INFORMATION GIVEN —
★ ★ ★

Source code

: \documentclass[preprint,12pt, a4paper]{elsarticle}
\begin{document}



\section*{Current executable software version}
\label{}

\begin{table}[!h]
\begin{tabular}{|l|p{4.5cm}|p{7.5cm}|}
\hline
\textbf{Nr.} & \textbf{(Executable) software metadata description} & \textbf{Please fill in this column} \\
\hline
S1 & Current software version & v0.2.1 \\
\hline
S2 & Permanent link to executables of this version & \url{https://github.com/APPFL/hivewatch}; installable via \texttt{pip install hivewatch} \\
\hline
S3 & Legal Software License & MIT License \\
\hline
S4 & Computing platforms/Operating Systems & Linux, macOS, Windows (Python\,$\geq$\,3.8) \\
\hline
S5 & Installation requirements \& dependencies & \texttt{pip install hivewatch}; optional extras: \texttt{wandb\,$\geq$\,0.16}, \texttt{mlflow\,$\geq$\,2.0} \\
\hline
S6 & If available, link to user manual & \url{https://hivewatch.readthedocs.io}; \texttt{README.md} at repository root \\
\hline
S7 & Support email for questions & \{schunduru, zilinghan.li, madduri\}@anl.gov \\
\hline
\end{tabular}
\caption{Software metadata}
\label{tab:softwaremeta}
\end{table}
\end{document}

★ ★ ★

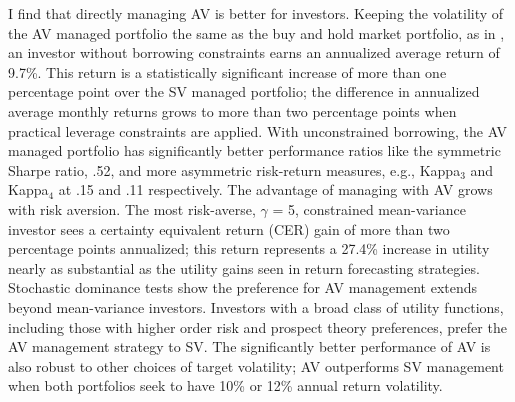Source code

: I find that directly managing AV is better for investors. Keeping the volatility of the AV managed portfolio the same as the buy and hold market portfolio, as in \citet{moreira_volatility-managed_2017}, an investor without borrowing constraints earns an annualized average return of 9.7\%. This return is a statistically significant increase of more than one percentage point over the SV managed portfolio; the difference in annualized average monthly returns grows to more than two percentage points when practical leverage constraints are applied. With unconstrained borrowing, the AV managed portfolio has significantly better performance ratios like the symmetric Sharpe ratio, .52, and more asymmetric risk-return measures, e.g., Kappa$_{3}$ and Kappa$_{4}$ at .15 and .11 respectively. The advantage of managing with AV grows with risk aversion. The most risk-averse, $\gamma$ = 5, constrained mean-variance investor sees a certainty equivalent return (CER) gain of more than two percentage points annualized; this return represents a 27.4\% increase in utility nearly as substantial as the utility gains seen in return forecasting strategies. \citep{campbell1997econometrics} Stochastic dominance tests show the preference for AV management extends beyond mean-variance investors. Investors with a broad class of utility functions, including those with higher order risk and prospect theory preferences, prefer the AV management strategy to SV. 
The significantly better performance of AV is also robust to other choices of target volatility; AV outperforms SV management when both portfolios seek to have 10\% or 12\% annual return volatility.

★ ★ ★

WHAT TO WORK ON — From the entries above, extract each line containing "Current".

SOLUTION —
\section*{Current executable software version}
S1 & Current software version & v0.2.1 \\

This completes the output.